The NL18 course has a very high scientific profile due to the expertise of the professors and to the discussed topics, ranging from classical basics to the most advanced state-of-the-art of linear and nonlinear computational mechanics.
Moreover, the course has a strong international character in terms of teaching body, including renown experts from the University of California at Berkeley and the University of Stuttgart, along with professors from academic institutions in Pavia.
Fig. 1 Exhaust manifold for motorcycle industry
Fig. 2 Velocity streamlines for the flow inside the manifold
Fig. 3 Velocity vectors for the flow inside the manifold
Fig. 4 Exhaust gas pressure contours for the flow inside the manifold
The main objective of the course is to provide engineers who use computer codes, graduate students, and researchers with a review of numerical techniques and solution algorithms for nonlinear mechanics. The course indeed introduces the current state-of-the-art in finite element modeling of nonlinear problems in solid and structural mechanics and illustrates issues (and possible solutions) that could appear in a number of applications.

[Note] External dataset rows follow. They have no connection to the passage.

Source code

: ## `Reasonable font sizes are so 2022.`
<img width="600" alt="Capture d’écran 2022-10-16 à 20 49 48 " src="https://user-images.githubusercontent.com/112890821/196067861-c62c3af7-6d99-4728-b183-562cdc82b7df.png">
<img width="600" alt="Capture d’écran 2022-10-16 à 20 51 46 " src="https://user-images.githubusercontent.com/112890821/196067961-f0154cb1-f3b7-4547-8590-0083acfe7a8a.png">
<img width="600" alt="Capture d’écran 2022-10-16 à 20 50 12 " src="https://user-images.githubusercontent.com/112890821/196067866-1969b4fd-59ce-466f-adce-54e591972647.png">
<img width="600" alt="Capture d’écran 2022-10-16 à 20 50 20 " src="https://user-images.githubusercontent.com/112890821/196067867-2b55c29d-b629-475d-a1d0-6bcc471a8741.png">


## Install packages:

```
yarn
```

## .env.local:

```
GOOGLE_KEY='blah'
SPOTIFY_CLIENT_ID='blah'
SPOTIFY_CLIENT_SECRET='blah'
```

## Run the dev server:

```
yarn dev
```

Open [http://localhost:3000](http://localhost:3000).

The course reviews systematically different sources of nonlinear behavior, paying special attention to nonlinear constitutive behavior of materials, large deformations and rotations of structures, contact and instability problems with either material (localization) or geometric (buckling) nonlinearities, which are needed to fully grasp weaknesses of structural design.
The course will also provide insight both on advanced mathematical aspects and on the practical aspects of several computational techniques, such as the finite element method, isogeometric analysis, meshless techniques and virtual element methods.
Objective of the course is thus to provide the participants with a solid basis for using computational tools and software to achieve the optimal design, and/or to carry out a refined analysis of nonlinear behavior of structures.
The course finally provides a basis to account for multi-physics and multi-scale effects, likely to achieve a significant break-through in many industrial applications.
Tutorials and Course Material
Special emphasis will be given to FEAP personal version (projects.ce.berkeley.edu/feap/feappv/) or simple “in house” codes written in Matlab or Maple.Copies of Finite Element Analysis Program (FEAPpv) computer codes, by Prof. Robert L. Taylor at UC Berkeley, and the complete volume of notes will be available to all attendees together with electronic copies of other lecture materials and survey papers.